[What to produce]: In the listing below, transcribe the line that contains "2. Το σύστημα" and all lines following it, ending with the last line. Add nothing.

--

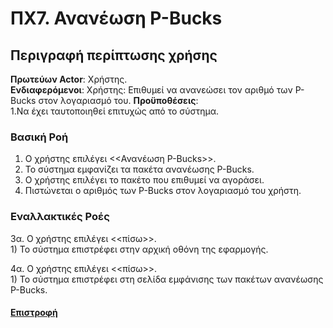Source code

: 

# ΠΧ7. Ανανέωση P-Bucks

## Περιγραφή περίπτωσης χρήσης 

**Πρωτεύων Actor**: Χρήστης.  
**Ενδιαφερόμενοι**:
    Χρήστης: Επιθυμεί να ανανεώσει τον αριθμό των P-Bucks στον λογαριασμό του.
**Προϋποθέσεις**:  
    1.Να έχει ταυτοποιηθεί επιτυχώς από το σύστημα.


### **Βασική Ροή**  

1. Ο χρήστης επιλέγει <<Ανανέωση P-Bucks>>.
2. Το σύστημα εμφανίζει τα πακέτα ανανέωσης P-Bucks.
3. Ο χρήστης επιλέγει το πακέτο που επιθυμεί να αγοράσει.
4. Πιστώνεται ο αριθμός των P-Bucks στον λογαριασμό του χρήστη.


### **Εναλλακτικές Ροές**

3α. Ο χρήστης επιλέγει <<πίσω>>.  
    1) Το σύστημα επιστρέφει στην αρχική οθόνη της εφαρμογής.

4α. Ο χρήστης επιλέγει <<πίσω>>.  
    1) Το σύστημα επιστρέφει στη σελίδα εμφάνισης των πακέτων ανανέωσης P-Bucks.

#### [Επιστροφή](../../software-requirements.md#ειδικές-απαιτήσεις)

--

[Result for this exercise]:
2. Το σύστημα εμφανίζει τα πακέτα ανανέωσης P-Bucks.
3. Ο χρήστης επιλέγει το πακέτο που επιθυμεί να αγοράσει.
4. Πιστώνεται ο αριθμός των P-Bucks στον λογαριασμό του χρήστη.


### **Εναλλακτικές Ροές**

3α. Ο χρήστης επιλέγει <<πίσω>>.  
    1) Το σύστημα επιστρέφει στην αρχική οθόνη της εφαρμογής.

4α. Ο χρήστης επιλέγει <<πίσω>>.  
    1) Το σύστημα επιστρέφει στη σελίδα εμφάνισης των πακέτων ανανέωσης P-Bucks.

#### [Επιστροφή](../../software-requirements.md#ειδικές-απαιτήσεις)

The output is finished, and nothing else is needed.